The numbers and ongoing story when it comes to plagues, pandemics, responses, and recoveries throughout history.
Photo courtesy of Otis Historical Archives, National Museum of Health and Medicine
Plagues and pandemics have ravaged humanity throughout its existence, and yet, here we are. Below are some of the worst—and how humans clawed their way out of them not only to stasis but also to health (as hopefully we’ll do in this pandemic).
April 14, 2020
America’s top political figure announces plans to stop funding the World Health Organization.
April 17, 2020
Said leader encourages some state to lift restrictions meant to contain COVID-19.
April 21, 2020
Officials discover earlier coronavirus cases—on February 14 and 15—in California. And as of the printing of this magazine, the scenario continues to change daily.
16th Century
A 100-year period, according to anthropologists, when a cluster of diseases brought to the Americas by European explorers and including smallpox, contributed to the collapse of the Inca and Aztec civilizations. One result: The Euros had a much easier time conquering and settling (read: ravaging and stealing) the Western Hemisphere. Yay. Not.

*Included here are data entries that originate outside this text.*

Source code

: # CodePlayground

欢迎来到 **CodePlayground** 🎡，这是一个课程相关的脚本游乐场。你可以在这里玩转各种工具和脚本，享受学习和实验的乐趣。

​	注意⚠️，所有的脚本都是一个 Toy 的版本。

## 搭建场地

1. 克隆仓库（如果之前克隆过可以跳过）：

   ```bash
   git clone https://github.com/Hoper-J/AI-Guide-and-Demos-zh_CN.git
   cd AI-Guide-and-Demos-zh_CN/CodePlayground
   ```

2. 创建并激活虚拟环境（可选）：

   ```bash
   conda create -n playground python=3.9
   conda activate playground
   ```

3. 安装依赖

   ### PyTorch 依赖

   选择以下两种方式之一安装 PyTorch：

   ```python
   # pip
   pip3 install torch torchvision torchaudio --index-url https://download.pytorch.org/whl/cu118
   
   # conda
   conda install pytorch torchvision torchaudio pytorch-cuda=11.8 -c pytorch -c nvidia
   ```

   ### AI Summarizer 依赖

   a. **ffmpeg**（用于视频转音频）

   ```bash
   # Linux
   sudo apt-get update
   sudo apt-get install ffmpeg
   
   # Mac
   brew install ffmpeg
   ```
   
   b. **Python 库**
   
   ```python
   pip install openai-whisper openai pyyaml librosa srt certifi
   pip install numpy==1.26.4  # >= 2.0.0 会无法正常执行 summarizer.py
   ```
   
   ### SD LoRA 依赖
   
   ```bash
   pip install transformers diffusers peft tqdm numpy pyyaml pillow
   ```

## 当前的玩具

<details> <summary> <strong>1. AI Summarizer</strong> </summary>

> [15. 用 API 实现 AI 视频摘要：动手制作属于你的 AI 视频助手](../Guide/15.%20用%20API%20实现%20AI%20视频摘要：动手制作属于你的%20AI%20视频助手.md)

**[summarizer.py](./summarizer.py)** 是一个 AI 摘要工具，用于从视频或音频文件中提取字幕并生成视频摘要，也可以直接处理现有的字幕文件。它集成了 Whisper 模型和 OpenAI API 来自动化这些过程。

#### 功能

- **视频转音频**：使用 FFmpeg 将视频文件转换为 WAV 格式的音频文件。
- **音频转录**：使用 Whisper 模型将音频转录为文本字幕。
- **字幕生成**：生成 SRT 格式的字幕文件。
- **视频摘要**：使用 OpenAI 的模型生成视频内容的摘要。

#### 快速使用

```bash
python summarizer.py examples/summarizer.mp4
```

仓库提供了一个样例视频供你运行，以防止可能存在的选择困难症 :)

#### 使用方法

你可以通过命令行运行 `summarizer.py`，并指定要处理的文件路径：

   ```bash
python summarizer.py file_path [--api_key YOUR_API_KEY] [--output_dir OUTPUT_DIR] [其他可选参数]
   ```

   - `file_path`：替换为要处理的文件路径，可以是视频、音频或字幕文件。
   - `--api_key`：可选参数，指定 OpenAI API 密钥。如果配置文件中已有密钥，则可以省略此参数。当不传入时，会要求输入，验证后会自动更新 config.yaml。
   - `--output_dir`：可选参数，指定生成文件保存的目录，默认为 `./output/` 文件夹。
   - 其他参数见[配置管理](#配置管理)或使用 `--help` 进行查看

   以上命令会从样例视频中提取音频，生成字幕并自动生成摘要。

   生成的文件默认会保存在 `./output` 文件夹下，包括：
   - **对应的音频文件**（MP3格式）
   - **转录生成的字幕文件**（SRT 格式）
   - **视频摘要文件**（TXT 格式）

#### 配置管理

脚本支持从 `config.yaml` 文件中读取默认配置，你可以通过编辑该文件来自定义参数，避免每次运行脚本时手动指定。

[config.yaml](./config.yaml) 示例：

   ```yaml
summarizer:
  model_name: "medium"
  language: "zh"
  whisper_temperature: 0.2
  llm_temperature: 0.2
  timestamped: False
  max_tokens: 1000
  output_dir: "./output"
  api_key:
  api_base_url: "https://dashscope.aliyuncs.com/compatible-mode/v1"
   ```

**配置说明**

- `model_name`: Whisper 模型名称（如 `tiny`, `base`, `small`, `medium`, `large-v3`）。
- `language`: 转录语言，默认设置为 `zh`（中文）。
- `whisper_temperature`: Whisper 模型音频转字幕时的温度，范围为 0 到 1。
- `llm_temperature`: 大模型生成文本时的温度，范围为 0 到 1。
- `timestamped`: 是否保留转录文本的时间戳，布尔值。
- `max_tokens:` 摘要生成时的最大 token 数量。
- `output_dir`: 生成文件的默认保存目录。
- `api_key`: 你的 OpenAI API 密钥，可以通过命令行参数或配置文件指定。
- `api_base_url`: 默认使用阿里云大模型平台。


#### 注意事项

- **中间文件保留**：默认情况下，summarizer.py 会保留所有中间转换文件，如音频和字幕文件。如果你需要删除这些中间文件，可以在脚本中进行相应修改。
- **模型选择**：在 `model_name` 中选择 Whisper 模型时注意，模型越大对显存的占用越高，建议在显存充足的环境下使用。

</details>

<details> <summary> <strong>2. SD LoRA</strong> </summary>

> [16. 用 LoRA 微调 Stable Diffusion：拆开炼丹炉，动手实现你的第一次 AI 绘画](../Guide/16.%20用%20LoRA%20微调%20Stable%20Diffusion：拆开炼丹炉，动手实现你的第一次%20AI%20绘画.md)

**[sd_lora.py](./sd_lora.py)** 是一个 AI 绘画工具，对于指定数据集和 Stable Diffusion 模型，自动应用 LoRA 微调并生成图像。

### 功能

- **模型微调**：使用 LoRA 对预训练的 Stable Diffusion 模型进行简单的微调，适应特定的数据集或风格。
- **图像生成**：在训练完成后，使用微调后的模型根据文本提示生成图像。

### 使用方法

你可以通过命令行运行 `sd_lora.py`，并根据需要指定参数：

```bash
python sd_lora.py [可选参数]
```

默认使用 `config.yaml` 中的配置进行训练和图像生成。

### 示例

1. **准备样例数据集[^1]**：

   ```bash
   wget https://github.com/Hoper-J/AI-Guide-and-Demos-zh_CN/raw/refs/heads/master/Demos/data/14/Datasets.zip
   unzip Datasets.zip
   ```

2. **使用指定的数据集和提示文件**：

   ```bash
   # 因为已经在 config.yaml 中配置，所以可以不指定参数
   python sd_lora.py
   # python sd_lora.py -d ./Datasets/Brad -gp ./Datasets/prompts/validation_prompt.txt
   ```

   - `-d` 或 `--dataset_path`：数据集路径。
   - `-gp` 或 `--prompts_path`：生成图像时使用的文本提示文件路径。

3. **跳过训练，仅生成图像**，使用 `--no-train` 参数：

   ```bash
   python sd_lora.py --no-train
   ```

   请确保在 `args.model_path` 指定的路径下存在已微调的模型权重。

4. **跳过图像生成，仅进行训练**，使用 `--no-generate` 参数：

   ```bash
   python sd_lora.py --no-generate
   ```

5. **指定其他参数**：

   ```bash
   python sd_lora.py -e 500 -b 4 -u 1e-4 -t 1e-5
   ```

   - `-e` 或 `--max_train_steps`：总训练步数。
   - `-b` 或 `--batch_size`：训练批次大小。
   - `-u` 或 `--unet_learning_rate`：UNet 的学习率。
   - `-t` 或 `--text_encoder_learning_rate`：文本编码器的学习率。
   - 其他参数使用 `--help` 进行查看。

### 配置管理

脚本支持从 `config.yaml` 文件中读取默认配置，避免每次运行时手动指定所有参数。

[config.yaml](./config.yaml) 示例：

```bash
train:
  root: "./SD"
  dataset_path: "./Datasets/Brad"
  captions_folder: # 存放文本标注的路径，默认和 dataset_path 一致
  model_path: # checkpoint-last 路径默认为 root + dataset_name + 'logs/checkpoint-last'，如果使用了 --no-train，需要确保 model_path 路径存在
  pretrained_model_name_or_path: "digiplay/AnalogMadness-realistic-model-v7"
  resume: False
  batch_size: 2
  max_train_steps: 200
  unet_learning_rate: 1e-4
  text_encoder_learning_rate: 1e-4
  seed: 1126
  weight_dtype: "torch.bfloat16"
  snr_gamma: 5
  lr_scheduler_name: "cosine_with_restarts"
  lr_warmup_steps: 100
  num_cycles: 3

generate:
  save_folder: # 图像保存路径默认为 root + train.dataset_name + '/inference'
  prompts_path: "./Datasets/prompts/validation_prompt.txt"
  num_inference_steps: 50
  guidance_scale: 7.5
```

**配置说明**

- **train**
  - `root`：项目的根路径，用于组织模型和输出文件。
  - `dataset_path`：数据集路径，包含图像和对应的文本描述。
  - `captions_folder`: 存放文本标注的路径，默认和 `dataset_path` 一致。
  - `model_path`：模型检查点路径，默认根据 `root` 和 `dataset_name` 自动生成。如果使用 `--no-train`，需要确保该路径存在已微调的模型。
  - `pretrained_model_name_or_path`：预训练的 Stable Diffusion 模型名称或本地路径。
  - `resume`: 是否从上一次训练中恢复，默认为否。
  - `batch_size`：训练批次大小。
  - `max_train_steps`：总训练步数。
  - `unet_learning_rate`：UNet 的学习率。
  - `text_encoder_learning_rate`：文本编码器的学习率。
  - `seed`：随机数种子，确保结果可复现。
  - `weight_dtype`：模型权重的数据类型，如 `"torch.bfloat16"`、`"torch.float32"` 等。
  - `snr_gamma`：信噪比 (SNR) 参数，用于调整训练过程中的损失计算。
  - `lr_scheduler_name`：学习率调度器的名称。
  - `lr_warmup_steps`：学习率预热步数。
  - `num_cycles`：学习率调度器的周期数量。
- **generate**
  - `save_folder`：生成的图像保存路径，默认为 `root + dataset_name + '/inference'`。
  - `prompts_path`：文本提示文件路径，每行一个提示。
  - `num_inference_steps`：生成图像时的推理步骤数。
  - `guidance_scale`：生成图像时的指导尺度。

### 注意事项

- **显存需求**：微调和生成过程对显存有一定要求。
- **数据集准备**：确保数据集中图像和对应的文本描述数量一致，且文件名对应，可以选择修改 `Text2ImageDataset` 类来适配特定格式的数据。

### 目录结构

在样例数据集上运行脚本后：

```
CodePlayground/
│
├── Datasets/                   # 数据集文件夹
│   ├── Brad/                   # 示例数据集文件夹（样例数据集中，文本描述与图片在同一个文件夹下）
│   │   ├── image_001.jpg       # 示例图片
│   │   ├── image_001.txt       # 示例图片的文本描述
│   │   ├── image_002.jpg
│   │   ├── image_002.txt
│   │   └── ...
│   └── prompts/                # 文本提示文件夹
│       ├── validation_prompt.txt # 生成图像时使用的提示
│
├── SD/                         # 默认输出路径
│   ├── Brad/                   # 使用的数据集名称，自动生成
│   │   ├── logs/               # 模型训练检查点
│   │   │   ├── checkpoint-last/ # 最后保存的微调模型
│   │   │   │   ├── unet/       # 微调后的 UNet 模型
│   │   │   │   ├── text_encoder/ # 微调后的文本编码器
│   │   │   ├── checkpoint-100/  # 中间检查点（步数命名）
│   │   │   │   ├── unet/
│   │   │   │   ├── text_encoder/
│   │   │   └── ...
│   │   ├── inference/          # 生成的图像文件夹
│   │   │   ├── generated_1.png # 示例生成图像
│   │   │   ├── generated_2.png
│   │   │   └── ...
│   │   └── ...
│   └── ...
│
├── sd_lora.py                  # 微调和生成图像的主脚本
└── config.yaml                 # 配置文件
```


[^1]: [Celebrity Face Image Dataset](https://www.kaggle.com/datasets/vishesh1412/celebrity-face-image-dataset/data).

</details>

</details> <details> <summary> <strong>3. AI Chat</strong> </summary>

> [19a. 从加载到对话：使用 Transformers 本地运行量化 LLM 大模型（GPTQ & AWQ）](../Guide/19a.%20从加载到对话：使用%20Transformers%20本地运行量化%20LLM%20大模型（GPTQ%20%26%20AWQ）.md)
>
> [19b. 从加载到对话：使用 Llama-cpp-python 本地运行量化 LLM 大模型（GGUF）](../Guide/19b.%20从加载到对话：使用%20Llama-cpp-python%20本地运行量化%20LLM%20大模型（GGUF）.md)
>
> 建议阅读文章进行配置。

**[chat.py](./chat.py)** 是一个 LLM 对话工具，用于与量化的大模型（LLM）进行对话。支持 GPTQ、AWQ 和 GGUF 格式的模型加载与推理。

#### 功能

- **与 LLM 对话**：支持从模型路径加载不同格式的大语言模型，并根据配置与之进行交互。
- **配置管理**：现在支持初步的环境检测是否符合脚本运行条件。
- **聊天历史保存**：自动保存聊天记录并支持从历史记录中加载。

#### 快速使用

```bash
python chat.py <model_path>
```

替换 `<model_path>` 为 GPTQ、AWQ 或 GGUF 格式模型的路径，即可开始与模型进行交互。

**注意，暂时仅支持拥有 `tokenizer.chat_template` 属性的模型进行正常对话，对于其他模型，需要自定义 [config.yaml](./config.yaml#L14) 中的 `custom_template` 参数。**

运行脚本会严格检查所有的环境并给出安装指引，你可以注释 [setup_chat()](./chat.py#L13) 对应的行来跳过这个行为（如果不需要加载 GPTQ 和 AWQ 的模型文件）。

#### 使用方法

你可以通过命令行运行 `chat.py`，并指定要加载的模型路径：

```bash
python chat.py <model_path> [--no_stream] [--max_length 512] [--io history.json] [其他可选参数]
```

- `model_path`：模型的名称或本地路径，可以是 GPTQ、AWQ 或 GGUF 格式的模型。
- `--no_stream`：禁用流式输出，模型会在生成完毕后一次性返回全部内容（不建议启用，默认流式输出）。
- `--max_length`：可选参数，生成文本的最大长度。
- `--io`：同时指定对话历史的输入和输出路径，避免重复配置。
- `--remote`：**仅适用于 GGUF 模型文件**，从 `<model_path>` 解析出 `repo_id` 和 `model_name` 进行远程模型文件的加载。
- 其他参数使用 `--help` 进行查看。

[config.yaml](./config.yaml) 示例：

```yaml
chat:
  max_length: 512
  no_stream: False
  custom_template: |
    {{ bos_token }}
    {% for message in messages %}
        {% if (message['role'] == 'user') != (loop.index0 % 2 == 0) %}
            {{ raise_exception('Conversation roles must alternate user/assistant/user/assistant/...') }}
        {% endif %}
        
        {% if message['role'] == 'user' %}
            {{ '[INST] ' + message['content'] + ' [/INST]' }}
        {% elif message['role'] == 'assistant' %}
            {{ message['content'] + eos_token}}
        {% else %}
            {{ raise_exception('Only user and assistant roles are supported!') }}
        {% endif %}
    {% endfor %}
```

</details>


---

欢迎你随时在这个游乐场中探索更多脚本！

Photo from Wiki Commons, courtesy of Svartaregndroppar/CC BY-SA
430 BCE
Roughly the year 100,000 Athenians died, in an epidemic that started during the war between Athens and Sparta and lasted five years. “People in good health were all of a sudden attacked by violent heats in the head, and redness and inflammation in the eyes, the inward parts, such as the throat or tongue, becoming bloody and emitting an unnatural and fetid breath,” wrote the Greek historian Thucydides. Modern-day scientists postulate that it could have been anything from typhoid fever to Ebola (our worst nightmare). Good news: The outbreak came about 300 years before the “culture” that inlcuded the poet Homer (according to writer Adam Nicholson) arrived, so we still got The Iliad and The Odyssey.
25,000,000
Victims who died of bubonic plague, or The Black Death, in the pandemic that started in 1347 and has lingered on for centuries, with the most recent outbreak in Madagascar in 2017 killing 2,300 people. Scientists say the bacterial infection, which is found in rodents and their fleas, readily jumps from them to humans. The children’s song “Ring a Ring o’ Roses,” which American kids subsequently butchered to “Ring Around the Rosies,” had several meanings, but since the Second World War, it’s been associated with The Great Plague. A rosy rash was a symptom of the plague, and posies of herbs were carried as protection and to ward off the smell of the disease. Sneezing or coughing was a final fatal symptom, and “all fall down” was exactly what millions did. After death, victims’ bodies were cremated and their houses burned (“ashes, ashes”). Fun stuff.
Two Years
Length of the 1918 Flu Pandemic, caused by an H1N1 virus with genes most likley of avian origin. Although there is no universal consensus regarding where the virus originated, it was first identified in military personnel in the spring of 1918. An estimated 500 million, or one-third of the world population, became infected with the virus. According to the Centers for Disease Control, while the 1918 H1N1 virus has been synthesized and evaluated, the properties that made it so devastating are not well understood. With no vaccine to protect against influenza infection and no antibiotics to treat secondary bacterial infections that can be associated with influenza infections, control efforts worldwide were limited to non-pharmaceutical interventions such as isolation, quarantine, good personal hygiene, use of disinfectants, and limitations on public gatherings, which were applied unevenly. Sound familiar? Let’s hope we don’t come close to those 1918 numbers.
20
Number of pandemics disastrous enough to be listed in the “Worst Pandemics in History” list on livescience.com.
3020 BCE
Roughly the year an epidemic, the type unknown, wiped out a prehistoric village in China. It wasn’t that big, because the find included just 97 human bodies—juveniles, young adults, and adults—and the site was described as “smaller than a modern-day squash court.” Although an anthropological team at Jilin University in China surmised, “The dead came in faster than they could be buried. The human bone accumulation was formed because ancient humans put remains into the house successively and stacked centrally.” The mass death “possibly related to an outbreak of an acute infectious disease.”
Spanish Flu Redux?
In September of 1919, after city officials insisted mounting fatalities were not the “Spanish flu,” but rather just the normal flu, hosting a parade which tens of thousands attended, 200,000 people became sickened by the disease. And by March of 1919 (date echo another?), 15,000 citizens of Philadelphia were dead.
But hope abides…
In the Summer of 1919, the Spanish Flu pandemic ended, as those who were infected either died or developed immunity. Word is still out about whether we will for COVID-19, however, with some scientists saying that some antibody tests have not been validated, that even those that have been can still provide false results, and that an accurate positive test may be hard to interpret because the virus is so new that researchers cannot say for sure what sort of results will signal immunity or how long it will last.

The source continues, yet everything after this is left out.